Calcification is a relatively distinctive feature of TFE3-rearranged RCC, and the presence of calcific or hyperdense foci within the primary tumor or its metastases strongly suggests this diagnosis.^[10] Dong et al. reported calcification in 50% of cases on CT, typically as small punctate or irregular coarse deposits associated pathologically with granular and collagenous stromal degeneration.^[8] In our patient’s lesion, numerous calcified foci of varied morphology–patchy, clustered, and dotted–were observed throughout the mid- and lower-pole mass, with some calcifications forming arcuate, intermittent arcs. The CT attenuation of these calcifications ranged from 155 HU to 468 HU (mean, 330 HU). Such extensive and morphologically diverse calcification has not been previously reported; whether this presentation is specific to TFE3-rearranged RCC will require analysis of additional cases in the future.

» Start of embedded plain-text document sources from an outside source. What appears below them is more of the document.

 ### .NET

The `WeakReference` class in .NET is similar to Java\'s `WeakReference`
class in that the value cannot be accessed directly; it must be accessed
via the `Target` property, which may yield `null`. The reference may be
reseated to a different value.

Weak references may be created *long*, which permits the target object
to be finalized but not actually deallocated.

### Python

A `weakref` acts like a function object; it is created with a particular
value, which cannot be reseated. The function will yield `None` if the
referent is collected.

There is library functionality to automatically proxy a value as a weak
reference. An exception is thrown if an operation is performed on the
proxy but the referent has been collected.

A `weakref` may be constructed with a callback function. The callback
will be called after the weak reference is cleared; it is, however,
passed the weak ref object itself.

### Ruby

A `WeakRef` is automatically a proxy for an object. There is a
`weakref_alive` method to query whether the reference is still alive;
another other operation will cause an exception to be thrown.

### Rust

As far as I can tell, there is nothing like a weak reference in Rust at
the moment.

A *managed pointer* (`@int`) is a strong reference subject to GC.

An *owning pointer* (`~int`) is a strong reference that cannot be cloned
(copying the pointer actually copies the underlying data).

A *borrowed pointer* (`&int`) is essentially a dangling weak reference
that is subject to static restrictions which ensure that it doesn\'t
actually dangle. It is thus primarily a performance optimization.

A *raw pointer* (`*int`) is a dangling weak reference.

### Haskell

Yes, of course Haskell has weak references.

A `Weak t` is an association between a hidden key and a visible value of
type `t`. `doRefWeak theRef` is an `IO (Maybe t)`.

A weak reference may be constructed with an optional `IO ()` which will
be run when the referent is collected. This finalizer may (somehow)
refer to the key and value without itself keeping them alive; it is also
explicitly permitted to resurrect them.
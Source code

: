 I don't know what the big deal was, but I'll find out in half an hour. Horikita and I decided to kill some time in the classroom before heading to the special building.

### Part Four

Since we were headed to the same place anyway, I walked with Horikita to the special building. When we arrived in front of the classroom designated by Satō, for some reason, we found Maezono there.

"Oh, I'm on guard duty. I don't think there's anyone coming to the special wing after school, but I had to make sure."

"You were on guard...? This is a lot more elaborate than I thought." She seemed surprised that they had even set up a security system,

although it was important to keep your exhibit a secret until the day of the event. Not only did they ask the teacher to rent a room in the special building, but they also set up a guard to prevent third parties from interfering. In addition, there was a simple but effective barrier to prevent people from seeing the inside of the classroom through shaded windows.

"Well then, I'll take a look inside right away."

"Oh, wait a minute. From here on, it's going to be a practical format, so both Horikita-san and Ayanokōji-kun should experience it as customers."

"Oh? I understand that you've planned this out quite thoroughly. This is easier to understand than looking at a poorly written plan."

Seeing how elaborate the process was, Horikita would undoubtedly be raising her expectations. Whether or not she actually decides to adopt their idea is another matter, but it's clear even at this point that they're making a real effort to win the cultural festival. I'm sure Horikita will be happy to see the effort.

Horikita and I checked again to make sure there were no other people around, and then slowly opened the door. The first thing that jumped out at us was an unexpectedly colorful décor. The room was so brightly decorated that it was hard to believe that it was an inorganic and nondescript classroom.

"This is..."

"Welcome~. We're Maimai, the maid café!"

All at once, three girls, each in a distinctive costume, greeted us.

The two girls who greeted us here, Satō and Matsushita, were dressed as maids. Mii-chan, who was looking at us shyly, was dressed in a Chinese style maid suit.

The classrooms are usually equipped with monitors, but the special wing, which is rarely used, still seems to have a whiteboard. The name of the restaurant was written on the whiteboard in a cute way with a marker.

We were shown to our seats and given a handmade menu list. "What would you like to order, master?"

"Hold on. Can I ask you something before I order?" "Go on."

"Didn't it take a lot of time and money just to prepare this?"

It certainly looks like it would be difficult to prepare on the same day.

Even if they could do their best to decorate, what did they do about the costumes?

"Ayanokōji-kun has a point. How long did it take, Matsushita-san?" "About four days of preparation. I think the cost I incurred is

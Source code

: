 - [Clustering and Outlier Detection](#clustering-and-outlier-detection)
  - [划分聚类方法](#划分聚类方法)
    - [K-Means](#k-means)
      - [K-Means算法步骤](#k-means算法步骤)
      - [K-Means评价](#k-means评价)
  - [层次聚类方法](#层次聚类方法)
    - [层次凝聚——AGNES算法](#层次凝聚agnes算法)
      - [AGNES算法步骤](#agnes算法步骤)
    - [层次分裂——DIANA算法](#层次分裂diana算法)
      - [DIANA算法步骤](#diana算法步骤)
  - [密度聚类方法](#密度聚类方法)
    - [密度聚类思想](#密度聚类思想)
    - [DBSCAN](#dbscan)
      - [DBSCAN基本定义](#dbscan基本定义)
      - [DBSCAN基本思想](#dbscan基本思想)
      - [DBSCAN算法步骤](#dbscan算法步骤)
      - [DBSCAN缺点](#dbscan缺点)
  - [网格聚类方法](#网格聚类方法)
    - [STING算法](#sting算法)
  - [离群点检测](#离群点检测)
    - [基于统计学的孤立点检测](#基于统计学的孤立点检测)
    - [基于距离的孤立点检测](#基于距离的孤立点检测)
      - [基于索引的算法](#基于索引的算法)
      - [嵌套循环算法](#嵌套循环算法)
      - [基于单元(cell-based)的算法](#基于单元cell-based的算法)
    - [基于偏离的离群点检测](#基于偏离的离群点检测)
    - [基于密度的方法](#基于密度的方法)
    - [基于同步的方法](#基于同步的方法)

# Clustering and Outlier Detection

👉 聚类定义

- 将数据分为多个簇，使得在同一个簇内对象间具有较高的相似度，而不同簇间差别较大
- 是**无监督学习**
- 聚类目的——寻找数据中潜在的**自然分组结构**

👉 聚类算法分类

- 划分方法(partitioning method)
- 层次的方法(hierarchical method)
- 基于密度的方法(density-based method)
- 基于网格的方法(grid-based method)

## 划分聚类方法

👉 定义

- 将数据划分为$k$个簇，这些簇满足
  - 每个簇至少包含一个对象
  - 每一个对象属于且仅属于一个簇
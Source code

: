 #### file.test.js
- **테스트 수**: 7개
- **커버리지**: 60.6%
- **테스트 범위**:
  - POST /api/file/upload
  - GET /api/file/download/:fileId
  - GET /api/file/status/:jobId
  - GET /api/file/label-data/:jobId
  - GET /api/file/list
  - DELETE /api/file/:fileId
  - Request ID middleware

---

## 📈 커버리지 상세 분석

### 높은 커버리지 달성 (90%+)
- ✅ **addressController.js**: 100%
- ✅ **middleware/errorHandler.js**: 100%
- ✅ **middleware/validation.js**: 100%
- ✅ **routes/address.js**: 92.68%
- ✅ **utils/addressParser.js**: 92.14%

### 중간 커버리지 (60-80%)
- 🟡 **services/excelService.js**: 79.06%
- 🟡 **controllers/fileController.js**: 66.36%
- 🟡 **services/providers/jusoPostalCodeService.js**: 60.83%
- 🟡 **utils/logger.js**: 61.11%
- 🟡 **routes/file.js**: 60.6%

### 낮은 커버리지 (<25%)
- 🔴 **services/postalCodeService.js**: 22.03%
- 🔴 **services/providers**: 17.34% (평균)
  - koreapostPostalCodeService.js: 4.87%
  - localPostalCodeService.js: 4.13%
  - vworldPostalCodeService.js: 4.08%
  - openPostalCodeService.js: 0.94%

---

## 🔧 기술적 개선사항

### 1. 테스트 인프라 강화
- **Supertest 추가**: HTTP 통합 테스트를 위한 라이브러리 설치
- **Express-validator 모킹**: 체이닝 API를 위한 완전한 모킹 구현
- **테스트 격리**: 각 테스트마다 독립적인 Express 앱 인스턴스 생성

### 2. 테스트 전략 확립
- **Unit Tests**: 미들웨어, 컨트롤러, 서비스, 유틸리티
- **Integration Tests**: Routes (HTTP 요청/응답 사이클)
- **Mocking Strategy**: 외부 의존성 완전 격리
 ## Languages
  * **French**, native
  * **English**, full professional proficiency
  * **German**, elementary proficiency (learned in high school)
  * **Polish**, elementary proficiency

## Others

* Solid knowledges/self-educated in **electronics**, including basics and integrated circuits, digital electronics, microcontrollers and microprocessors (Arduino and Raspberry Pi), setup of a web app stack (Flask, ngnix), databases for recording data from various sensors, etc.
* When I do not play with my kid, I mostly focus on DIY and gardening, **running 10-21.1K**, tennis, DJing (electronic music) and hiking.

TFE3-rearranged RCC can metastasize to retroperitoneal lymph nodes and distant sites, and may form tumor thrombi in the inferior vena cava.^[9,10] Ma et al.^[11] found that TFE3-rearranged RCC is more aggressive in adults than in children and adolescents. In our case, the tumor demonstrated only minimal adhesion to surrounding tissues, with no obvious invasion. Firm adhesion was noted only at the renal hilum adjacent to the peritoneum, but there was no invasion of the left renal artery or vein, no vascular tumor thrombus, no enlarged retroperitoneal lymph nodes, and no metastases in the chest or abdomen. At 12 months postoperatively, chest and abdominal CT revealed no recurrence or metastasis, which differs from prior reports.

Magnetic resonance imaging reveals that TFE3-rearranged RCC is isointense to the renal parenchyma on T1-weighted imaging, heterogeneous or hypointense on T2-weighted imaging, and exhibits relatively high signal intensity on diffusion-weighted imaging. In addition, it demonstrates heterogeneous enhancement on contrast-enhanced imaging.^[9] Fludeoxyglucose positron emission tomography-CT shows an increased standardized uptake value in the tumor, which suggests that TFE3-rearranged RCC may be highly malignant.^[9]

The imaging features of TFE3-rearranged RCC often overlap with those of other RCC subtypes, necessitating correlation of imaging and clinical findings for accurate differentiation: (1) Clear cell RCC is the most common subtype, characterized by high-grade malignancy, frequent cystic necrosis, and hemorrhage; calcification is rare. It typically shows strong enhancement in the cortical phase and washout in the parenchymal phase, aiding distinction from TFE3-rearranged RCC. However, differentiation can be challenging when TFE3-rearranged RCC exhibits clear-cell morphology, as both demonstrate intense enhancement, though calcifications are uncommon in clear-cell RCC. (2) Papillary RCC is the second-most common subtype and often presents with hemorrhage, low-level enhancement, and may be associated with hilar lymphadenopathy and distant metastasis. Papillary RCC lesions are generally smaller, more homogeneous in density or signal intensity, exhibit less enhancement than TFE3-rearranged RCC, and display fewer papillary-specific enhancement patterns.^[8-10]

CONCLUSION

Some imaging features of TFE3-rearranged RCC correlate closely with the underlying pathology. On CT, these tumors typically appear as large, well-defined, mildly hyperdense, rounded masses surrounded by a pseudo-capsule, with possible hemorrhage and calcification. Enhancement is usually mild to moderate, occasionally marked. When these imaging findings are present, TFE3-rearranged RCC should be suspected and treated as early as possible.